The protein content was determined according to the national standard GB 5009.5-2016 of the People’s Republic of China.

The dietary fiber content was determined according to the national standard GB5009.88-2014 of the People’s Republic of China.

For determination of GABA (γ-aminobutyric acid), the sample was ground into powder and sieved (100 mesh). A 0.1 g sample was accurately weighed into a centrifuge tube, an equal volume of 0.1 mol/L pre-cooled PBS solution was added, the solution was thoroughly mixed and centrifuged at 2,500 r/min, and the supernatant was set aside and the volume was fixed to 1 mL. The liquid was reserved for subsequent assays. After equilibration for 20 min at room temperature, the desired slides were removed from the aluminum foil bag and the remaining slides were returned to 4°C in a sealed self-sealing bag. The standard wells and sample wells were then set up by adding 50 μL of standards of different concentrations to each of the standard wells, then adding 10 μL of the sample to be tested and 40 μL of the sample dilution to the sample wells, making sure that the blank wells were not loaded. Except for the blank wells, 100 μL of horseradish peroxidase (HRP)-labeled detection antibody was added to each well of the standard and sample wells. The reaction wells were sealed with sealing film, and then incubated in a 37°C water bath or thermostat for 60 min. The liquid was then discarded and dried on blotting paper, and each well was filled with washing solution. The set-up was allowed to stand for 1 min and the washing solution was shaken off and patted dry on blotting paper. The washing step was repeated 5 times (the plate can also be washed with a plate washer), after which 50 μL each of substrate A and B was added to each well, then incubated at 37°C for 15 min. Then, 50 μL of termination solution was added to each well, and the OD value of each well at 450 nm was measured within 15 min.

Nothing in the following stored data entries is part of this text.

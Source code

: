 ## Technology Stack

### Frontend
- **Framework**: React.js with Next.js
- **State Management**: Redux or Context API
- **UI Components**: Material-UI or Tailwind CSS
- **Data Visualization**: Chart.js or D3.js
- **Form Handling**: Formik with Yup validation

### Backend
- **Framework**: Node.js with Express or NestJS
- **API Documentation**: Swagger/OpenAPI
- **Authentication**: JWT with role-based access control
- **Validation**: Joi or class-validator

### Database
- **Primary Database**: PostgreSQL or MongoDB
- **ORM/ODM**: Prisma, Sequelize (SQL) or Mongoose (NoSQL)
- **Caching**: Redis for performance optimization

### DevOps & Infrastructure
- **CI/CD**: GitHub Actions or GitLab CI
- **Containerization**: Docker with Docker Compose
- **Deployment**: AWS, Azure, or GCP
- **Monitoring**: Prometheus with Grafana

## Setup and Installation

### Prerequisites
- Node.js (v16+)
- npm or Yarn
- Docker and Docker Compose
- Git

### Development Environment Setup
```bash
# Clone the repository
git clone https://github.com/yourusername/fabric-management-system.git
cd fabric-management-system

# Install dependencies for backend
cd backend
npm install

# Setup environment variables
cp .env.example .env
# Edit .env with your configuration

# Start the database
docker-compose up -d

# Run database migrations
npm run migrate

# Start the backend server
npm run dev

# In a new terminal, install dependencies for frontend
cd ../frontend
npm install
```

$\mathrm{GABA}\left(\mu \mathrm{g}/\mathrm{g}\right)=5\times C\times V÷M÷1000.$

2.3 Aromatic compounds (2-AP) determination

The sample fragrance was analyzed by gas chromatography-mass spectrometry (GCMS-QP2020 NX SHIMADZU). The steps were as follows: 0.1 g of the fine rice powder sample (passed through a 200 mesh sieve) was weighed in a jaw bottle, then 2 mL of extraction reagent (absorb 10 mg/L TMP solution to 5 mL, and mix anhydrous ethanol and dichloromethane (1:1 volume ratio) to 100 mL) was added. The bottle was tightly sealed and placed in a water bath at 80°C for 3 h. It was then removed and allowed to cool down to room temperature, and was passed through a 0.22 μm filter membrane and transferred to the injection bottle for measurement. Chromatographic conditions: the column was an SH-Rxi-5Sil MS (30 m × 0.25 mm × 0.25 μm; Shimadzu, Japan), with a column temperature ramp-up procedure of 50°C for 2 min, and then ramped up to 280°C at 10°C/min for 3 min. The inlet temperature was 170°C, the carrier gas was high purity (purity >99.999%) helium, and the injection mode was split injection. Mass spectrometry conditions: electron bombardment (EI) ion source, ion source temperature of 230°C, and interface temperature of 280°C. The sample volume was 1 μL. Phytohormone standards of 5 ng/mL, 10 ng/mL, 25 ng/mL, 50 ng/mL, and 100 ng/mL were used to obtain the mass spectrometry peak intensity of the corresponding quantitative signals at each concentration of standards. The peak intensity of the corresponding quantitative signal at each concentration of the standard was obtained, the concentration (ng/mL) of the standard was used as the horizontal coordinate, and the peak area was used as the vertical coordinate to plot the standard curve.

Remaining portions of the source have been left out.